During the reign of Louis XIV, the known world was divided into four continents. Their representation in paintings, sculptures and tapestries formed an essential part of life in the royal residences, becoming a symbol of the king's power and worldwide fame. One of the most representative examples of this fashion is the staircase d'apparât in the Palace of Versailles decorated as it was with tapestries and paintings on the theme of the Four Continents. It was designed to impress noble visitors and foreign embassies alike with the extent of the king's knowledge and to proclaim Versailles as the new crossroads of the world.
Based on a set of conventions, the iconography used to represent the four continents made them instantly recognisable. Europe takes the form of a draped woman wearing an ancient helmet, usually armed with a spear and shield and flanked by a horse, a direct reference to Greece and Alexander the Great, as well as to the equestrian art form so intimately linked to the nobility and military. America was represented by a nude woman wearing a crown of feathers and a loincloth, usually armed with a bow and quiver and here accompanied by an eagle, which was then believed to exist only on this continent. Africa is represented by a black woman accompanied by a lion or an elephant, occasionally carrying a bow or cornucopia in reference to the Nile and the major rivers. Asia is depicted as a woman carrying a fragrant jar, a wisp of incense smoke rising from it into the air, accompanied by a camel or dromedary as a symbol of the desert but here depicted with an elephant head.
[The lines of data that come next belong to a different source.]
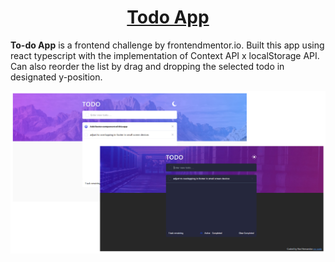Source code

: <h1 align="center">
  <a href="https://github.com/Rr-sobusy/todo-frontend-mentor">
 Todo App
  </a>
  <br />
</h1>

**To-do App** is a frontend challenge by frontendmentor.io. Built this app using react typescript with the implementation of Context API x localStorage API. Can also reorder the list by drag and dropping the selected todo in designated y-position.

![screenshot](public/snapshot.png)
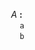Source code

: &emsp;&emsp;<a name="A"></a>*A* **:**  
&emsp;&emsp;&emsp;<a name="A-ph_p3jt-"></a>`` a ``  
&emsp;&emsp;&emsp;<a name="A-ayxoiyyq"></a>`` b ``  
  
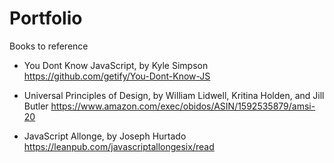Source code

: # Portfolio

Books to reference 

- You Dont Know JavaScript, by Kyle Simpson
https://github.com/getify/You-Dont-Know-JS

- Universal Principles of Design, by William Lidwell, Kritina Holden, and Jill Butler
https://www.amazon.com/exec/obidos/ASIN/1592535879/amsi-20

- JavaScript Allonge, by Joseph Hurtado
https://leanpub.com/javascriptallongesix/read


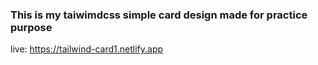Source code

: ### This is my taiwimdcss simple card design made for practice purpose

live: https://tailwind-card1.netlify.app
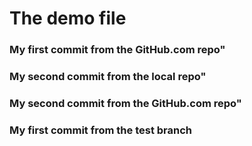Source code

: # The demo file
### My first commit from the GitHub.com repo"

### My second commit from the local repo"

### My second commit from the GitHub.com repo"

### My first commit from the test branch
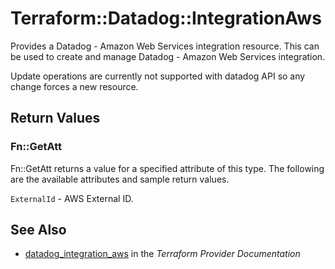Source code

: # Terraform::Datadog::IntegrationAws

Provides a Datadog - Amazon Web Services integration resource. This can be used to create and manage Datadog - Amazon Web Services integration.

Update operations are currently not supported with datadog API so any change forces a new resource.

## Return Values

### Fn::GetAtt

Fn::GetAtt returns a value for a specified attribute of this type. The following are the available attributes and sample return values.

`ExternalId` - AWS External ID.

## See Also

* [datadog_integration_aws](https://www.terraform.io/docs/providers/datadog/r/integration_aws.html) in the _Terraform Provider Documentation_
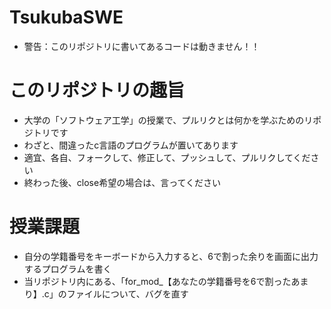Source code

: # TsukubaSWE
- 警告：このリポジトリに書いてあるコードは動きません！！

# このリポジトリの趣旨
- 大学の「ソフトウェア工学」の授業で、プルリクとは何かを学ぶためのリポジトリです
- わざと、間違ったc言語のプログラムが置いてあります
- 適宜、各自、フォークして、修正して、プッシュして、プルリクしてください
- 終わった後、close希望の場合は、言ってください

# 授業課題
- 自分の学籍番号をキーボードから入力すると、6で割った余りを画面に出力するプログラムを書く
- 当リポジトリ内にある、「for_mod_【あなたの学籍番号を6で割ったあまり】.c」のファイルについて、バグを直す
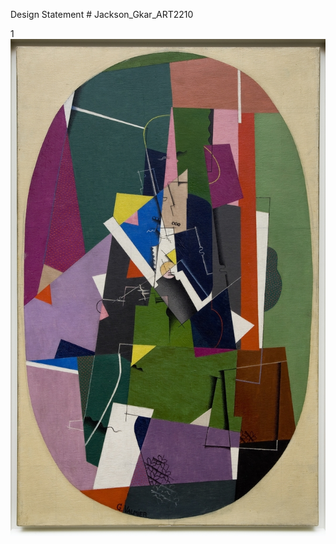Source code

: Design Statement # Jackson_Gkar_ART2210

1 ![](https://github.com/Gmanski504/Jackson_Gkar_ART2210/raw/master/Gmanny1/vasilykandinsky.jpg)
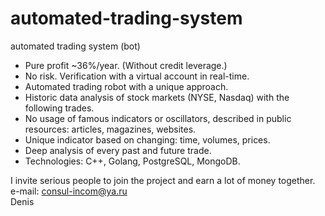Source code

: # automated-trading-system
automated trading system (bot)

- Pure profit ~36%/year. (Without credit leverage.)
- No risk. Verification with a virtual account in real-time.
- Automated trading robot with a unique approach.
- Historic data analysis of stock markets (NYSE, Nasdaq) with the following trades.
- No usage of famous indicators or oscillators, described in public resources: articles, magazines, websites.
- Unique indicator based on changing: time, volumes, prices.
- Deep analysis of every past and future trade.
- Technologies: C++, Golang, PostgreSQL, MongoDB.

I invite serious people to join the project and earn a lot of money together.<br>
e-mail: consul-incom@ya.ru<br>
Denis<br>
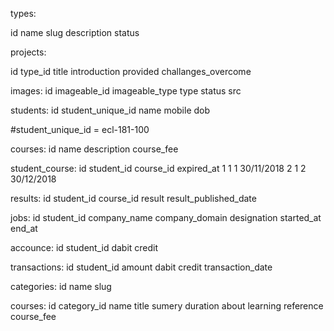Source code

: types:

id 		name 	slug 	description 	status 	

projects:

id 	type_id 	title   introduction 	provided 	challanges_overcome

images:
id imageable_id imageable_type 	type 	status 	 src  	

students:
id 	student_unique_id 	name  mobile  dob 

#student_unique_id = ecl-181-100

courses:
id 	name 	description 	course_fee

student_course:
id 	student_id 	course_id 	expired_at
1  	1			1			30/11/2018
2	1			2			30/12/2018

results:
id 	student_id 	course_id 	result 	result_published_date

jobs:
id 		student_id 	company_name 	company_domain designation 	started_at	end_at	

accounce:
id 		student_id 		dabit 		credit

transactions:
id 		student_id 	amount	dabit 	credit 	transaction_date

categories:
id 	name slug

courses:
id 	category_id 	name 	title 	sumery 	 duration	about 	learning reference course_fee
In the Amphitheatre in the garden of the Grand Trianon at Versailles are two marble busts depicting continents which are closely similar in detail to the present busts. These busts were likely installed during the reign of Louis XIV. They can also be related to the marble sculptures representing the Four Continents ordered by Charles Le Brun during the Grande Commande of 1674, when major works were commissioned for the gardens of the Palace of Versailles (parterre Nord, see Pincas, loc. cit.), and to two further French marble busts depicting Africa and America dating from the second quarter of the 18th century, later acquired by Baron Ferdinand de Rothschild for Waddesdon Manor.
The closest comparisons in style, iconography, scale and surface are four white-painted wood busts of the continents sold from the collection of Yves Saint Laurent and Pierre Bergé at Christie's, Paris, 25 February 2009, lot 404 (841,000 Euros). It is also interesting to note that these had similar thin, long-stemmed socles to the present busts.